Três dias depois, em sua live semanal, ele afirmou que tomou cloroquina quando sentiu sintomas, antes mesmo de fazer exame, em referência ao medicamento sem eficácia para a Covid e que se tornou um mantra de sua administração durante a pandemia.

"Tomei aquele negócio para combater a malária e, no dia seguinte, estava bom. E vou dizer mais: há poucos dias, estava sentindo mal e, antes mesmo de procurar o médico, -olha só que exemplo que eu estou dando- eu tomei depois aquele remédio, que estava com sintoma. Tomei, fiz exame, não estava [infectado]. Mas, por precaução, tomei. Qual o problema? Eu vou esperar sentir falta de ar para procurar um hospital?", disse Bolsonaro na live.

Os diálogos confirmam também que um ajudante de ordens de Bolsonaro morreu de Covid no início de março de 2021, informação que só veio à tona por meio do site O Antagonista, mais de dez dias depois.

Mauro Cid e Célio Faria conversam sobre a morte, o velório e a cremação.
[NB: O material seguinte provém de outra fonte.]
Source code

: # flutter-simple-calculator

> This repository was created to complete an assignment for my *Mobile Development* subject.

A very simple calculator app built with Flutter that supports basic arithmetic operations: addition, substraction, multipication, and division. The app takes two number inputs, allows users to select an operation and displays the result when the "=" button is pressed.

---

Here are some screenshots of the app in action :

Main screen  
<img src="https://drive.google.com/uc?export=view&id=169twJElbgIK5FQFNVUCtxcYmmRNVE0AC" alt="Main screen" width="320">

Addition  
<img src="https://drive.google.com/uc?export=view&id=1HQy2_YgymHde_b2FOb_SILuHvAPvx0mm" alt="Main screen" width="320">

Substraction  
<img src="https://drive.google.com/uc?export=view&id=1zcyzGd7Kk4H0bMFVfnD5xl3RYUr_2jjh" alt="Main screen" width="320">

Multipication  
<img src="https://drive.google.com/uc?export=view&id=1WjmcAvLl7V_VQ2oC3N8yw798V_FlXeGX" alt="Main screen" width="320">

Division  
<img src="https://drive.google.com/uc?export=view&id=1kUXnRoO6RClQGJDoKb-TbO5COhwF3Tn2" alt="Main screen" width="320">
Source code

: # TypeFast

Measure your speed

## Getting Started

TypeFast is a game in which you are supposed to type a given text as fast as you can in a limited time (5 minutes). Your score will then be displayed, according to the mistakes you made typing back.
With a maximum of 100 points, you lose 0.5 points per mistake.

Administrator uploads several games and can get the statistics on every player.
No início deste mês, após mais de três anos e quase 7 milhões de mortes em todo o planeta, a OMS (Organização Mundial da Saúde) declarou que a Covid-19, pandemia mais devastadora do século 21, não era mais uma Emergência de Saúde Pública de Importância Internacional.

A condução do governo Bolsonaro no combate ao coronavírus incluiu uma sequência de erros, como ausência de uma política organizada de controle da doença, troca em série de ministros, aposta em remédios sem eficácia, apagão de dados e atrasos na compra de vacinas, entre outros pontos.

Atualmente, o Brasil é o segundo país em número acumulado de mortes pela Covid, atrás apenas dos Estados Unidos. Desde o início da pandemia, são 702 mil mortes. Na prática, é como varrer do mapa uma capital inteira, como Cuiabá ou Aracaju, ou até 336 cidades de menor porte.

A defesa de Mauro Cid diz que só vai comentar o assunto nos autos. Já a assessoria de Bolsonaro não quis se manifestar. A Folha de S.Paulo não conseguiu contato com Célio Faria.